Records to process -
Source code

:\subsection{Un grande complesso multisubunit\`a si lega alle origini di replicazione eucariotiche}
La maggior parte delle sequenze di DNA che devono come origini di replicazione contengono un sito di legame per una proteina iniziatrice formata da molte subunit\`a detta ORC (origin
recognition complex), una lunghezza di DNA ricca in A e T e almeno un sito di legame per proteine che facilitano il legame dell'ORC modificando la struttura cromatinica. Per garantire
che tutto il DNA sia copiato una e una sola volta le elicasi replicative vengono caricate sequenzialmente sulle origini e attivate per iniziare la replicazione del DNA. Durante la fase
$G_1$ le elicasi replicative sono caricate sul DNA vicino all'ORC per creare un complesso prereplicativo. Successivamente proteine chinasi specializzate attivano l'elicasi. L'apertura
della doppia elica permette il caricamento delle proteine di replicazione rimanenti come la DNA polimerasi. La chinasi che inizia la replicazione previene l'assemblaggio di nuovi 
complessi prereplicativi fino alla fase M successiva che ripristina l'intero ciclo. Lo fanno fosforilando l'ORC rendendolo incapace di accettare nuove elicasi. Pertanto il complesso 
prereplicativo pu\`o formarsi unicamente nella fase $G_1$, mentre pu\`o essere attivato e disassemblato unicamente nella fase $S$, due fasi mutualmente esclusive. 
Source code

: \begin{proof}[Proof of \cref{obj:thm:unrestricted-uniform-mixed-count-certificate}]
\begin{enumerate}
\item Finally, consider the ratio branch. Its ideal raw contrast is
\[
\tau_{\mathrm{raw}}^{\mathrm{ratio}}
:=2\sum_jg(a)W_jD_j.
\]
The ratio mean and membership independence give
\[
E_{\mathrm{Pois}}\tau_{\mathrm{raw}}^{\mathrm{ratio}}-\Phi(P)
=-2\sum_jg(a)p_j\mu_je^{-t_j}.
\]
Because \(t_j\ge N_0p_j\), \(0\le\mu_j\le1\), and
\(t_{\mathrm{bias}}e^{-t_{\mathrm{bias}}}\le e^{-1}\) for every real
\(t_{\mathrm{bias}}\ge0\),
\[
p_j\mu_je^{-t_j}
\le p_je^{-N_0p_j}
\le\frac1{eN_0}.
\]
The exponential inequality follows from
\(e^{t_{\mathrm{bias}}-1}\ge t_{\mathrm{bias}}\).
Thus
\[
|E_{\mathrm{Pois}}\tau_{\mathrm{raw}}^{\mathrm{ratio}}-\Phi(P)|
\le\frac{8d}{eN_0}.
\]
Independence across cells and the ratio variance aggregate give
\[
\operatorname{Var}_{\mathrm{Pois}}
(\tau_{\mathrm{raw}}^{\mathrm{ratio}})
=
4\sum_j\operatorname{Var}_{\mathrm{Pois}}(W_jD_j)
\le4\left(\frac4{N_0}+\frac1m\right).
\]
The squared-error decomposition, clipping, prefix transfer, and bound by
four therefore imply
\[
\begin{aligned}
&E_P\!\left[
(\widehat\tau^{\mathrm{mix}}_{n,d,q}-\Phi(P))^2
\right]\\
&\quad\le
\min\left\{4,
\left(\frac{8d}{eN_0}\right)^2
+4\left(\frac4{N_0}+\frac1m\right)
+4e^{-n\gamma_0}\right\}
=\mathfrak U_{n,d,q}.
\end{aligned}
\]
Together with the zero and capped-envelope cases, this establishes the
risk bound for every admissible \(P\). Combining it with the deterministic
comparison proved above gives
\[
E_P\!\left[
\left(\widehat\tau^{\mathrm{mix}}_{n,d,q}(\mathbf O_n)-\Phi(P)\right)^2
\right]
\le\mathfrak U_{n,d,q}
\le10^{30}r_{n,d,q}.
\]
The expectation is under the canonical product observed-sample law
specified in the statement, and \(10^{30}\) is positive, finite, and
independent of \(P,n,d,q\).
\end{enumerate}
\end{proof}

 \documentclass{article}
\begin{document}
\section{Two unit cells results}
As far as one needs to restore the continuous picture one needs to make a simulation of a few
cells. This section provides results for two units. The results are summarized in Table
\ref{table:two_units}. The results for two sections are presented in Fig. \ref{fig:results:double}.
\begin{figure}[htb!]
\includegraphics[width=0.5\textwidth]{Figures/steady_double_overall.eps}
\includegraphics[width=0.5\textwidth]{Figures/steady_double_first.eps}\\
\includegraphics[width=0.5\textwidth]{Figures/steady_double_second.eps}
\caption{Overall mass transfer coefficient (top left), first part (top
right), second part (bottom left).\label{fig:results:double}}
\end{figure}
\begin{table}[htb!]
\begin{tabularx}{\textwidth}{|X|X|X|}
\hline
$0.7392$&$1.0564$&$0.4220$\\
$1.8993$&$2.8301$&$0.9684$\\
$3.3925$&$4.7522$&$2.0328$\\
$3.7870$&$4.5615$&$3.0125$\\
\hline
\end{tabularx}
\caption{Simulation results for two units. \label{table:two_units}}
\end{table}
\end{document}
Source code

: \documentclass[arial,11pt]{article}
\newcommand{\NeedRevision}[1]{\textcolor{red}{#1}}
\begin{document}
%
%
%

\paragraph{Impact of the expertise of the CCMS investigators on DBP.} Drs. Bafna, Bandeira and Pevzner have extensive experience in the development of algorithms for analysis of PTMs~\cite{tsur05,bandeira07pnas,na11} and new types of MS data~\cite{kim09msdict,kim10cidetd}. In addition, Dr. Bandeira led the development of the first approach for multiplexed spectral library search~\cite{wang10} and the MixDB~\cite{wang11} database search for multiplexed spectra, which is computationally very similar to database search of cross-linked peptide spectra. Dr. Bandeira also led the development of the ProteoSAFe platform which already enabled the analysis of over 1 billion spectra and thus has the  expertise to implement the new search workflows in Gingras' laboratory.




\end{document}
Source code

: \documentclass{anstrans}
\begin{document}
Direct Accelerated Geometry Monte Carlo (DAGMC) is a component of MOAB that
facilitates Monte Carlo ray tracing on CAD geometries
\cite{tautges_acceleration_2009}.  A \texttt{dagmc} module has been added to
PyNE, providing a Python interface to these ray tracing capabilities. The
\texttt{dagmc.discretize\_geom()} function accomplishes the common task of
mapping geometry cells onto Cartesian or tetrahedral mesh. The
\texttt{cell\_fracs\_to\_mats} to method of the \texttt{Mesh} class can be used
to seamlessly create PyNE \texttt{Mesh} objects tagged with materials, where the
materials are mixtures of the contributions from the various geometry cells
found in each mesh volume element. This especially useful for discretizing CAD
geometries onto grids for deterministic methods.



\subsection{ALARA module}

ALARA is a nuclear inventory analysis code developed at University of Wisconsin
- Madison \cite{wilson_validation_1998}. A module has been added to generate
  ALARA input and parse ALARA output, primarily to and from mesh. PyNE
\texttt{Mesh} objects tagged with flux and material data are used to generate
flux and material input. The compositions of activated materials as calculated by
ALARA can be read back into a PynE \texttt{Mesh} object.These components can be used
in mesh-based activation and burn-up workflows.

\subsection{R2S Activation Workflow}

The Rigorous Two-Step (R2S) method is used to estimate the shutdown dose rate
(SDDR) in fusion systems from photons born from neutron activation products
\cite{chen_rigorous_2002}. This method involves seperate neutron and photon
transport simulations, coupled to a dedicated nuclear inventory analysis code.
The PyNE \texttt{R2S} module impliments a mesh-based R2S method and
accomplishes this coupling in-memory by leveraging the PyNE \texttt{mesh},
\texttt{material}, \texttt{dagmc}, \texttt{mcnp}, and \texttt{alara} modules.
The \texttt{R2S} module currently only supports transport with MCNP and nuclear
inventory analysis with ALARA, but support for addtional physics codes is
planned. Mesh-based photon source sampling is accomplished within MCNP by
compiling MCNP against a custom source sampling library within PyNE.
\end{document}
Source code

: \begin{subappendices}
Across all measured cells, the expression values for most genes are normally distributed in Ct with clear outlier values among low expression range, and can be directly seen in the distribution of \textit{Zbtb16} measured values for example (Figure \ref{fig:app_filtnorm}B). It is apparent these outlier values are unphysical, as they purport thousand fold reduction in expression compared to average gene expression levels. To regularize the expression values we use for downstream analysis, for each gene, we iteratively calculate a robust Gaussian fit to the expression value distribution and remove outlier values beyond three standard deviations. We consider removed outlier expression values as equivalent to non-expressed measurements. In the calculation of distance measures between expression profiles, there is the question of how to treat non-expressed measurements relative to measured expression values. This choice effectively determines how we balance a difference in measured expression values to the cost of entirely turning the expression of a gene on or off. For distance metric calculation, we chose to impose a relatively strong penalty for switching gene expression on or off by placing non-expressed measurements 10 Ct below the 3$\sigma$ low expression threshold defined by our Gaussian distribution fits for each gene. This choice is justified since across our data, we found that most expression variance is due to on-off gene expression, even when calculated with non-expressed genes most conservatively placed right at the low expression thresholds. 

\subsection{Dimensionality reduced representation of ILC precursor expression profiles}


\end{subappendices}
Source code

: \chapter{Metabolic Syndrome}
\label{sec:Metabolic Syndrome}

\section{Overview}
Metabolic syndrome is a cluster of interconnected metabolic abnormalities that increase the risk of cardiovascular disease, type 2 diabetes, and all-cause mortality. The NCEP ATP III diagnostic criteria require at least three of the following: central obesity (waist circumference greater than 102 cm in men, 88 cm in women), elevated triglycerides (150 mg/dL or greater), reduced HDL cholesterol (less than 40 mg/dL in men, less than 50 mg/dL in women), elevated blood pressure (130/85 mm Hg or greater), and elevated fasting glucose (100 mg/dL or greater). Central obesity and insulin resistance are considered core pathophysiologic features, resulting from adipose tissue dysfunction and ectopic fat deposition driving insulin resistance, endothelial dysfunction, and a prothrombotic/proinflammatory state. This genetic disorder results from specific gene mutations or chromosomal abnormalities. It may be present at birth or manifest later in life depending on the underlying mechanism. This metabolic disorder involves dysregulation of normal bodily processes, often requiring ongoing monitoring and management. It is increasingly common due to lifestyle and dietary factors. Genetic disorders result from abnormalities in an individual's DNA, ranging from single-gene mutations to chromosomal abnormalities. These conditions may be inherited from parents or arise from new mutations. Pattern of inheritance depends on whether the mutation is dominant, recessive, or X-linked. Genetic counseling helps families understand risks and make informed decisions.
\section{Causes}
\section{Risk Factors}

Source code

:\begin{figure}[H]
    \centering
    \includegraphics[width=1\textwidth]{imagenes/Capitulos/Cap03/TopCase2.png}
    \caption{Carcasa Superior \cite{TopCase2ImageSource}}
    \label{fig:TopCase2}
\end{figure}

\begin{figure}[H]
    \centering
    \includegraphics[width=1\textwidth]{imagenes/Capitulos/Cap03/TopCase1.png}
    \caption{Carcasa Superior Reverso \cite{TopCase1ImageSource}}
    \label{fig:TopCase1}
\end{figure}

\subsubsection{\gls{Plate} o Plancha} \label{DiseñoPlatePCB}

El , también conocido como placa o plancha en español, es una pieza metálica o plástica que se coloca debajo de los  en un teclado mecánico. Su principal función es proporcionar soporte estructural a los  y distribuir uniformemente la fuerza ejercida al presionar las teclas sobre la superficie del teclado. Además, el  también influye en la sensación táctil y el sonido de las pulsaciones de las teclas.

Required action -
Lines from the top of the entries above to the line that contains "complessi prereplicativi fino" should be set down exactly, please, with both ends kept and nothing added.

Expected output -
Source code

:\subsection{Un grande complesso multisubunit\`a si lega alle origini di replicazione eucariotiche}
La maggior parte delle sequenze di DNA che devono come origini di replicazione contengono un sito di legame per una proteina iniziatrice formata da molte subunit\`a detta ORC (origin
recognition complex), una lunghezza di DNA ricca in A e T e almeno un sito di legame per proteine che facilitano il legame dell'ORC modificando la struttura cromatinica. Per garantire
che tutto il DNA sia copiato una e una sola volta le elicasi replicative vengono caricate sequenzialmente sulle origini e attivate per iniziare la replicazione del DNA. Durante la fase
$G_1$ le elicasi replicative sono caricate sul DNA vicino all'ORC per creare un complesso prereplicativo. Successivamente proteine chinasi specializzate attivano l'elicasi. L'apertura
della doppia elica permette il caricamento delle proteine di replicazione rimanenti come la DNA polimerasi. La chinasi che inizia la replicazione previene l'assemblaggio di nuovi 
complessi prereplicativi fino alla fase M successiva che ripristina l'intero ciclo. Lo fanno fosforilando l'ORC rendendolo incapace di accettare nuove elicasi. Pertanto il complesso 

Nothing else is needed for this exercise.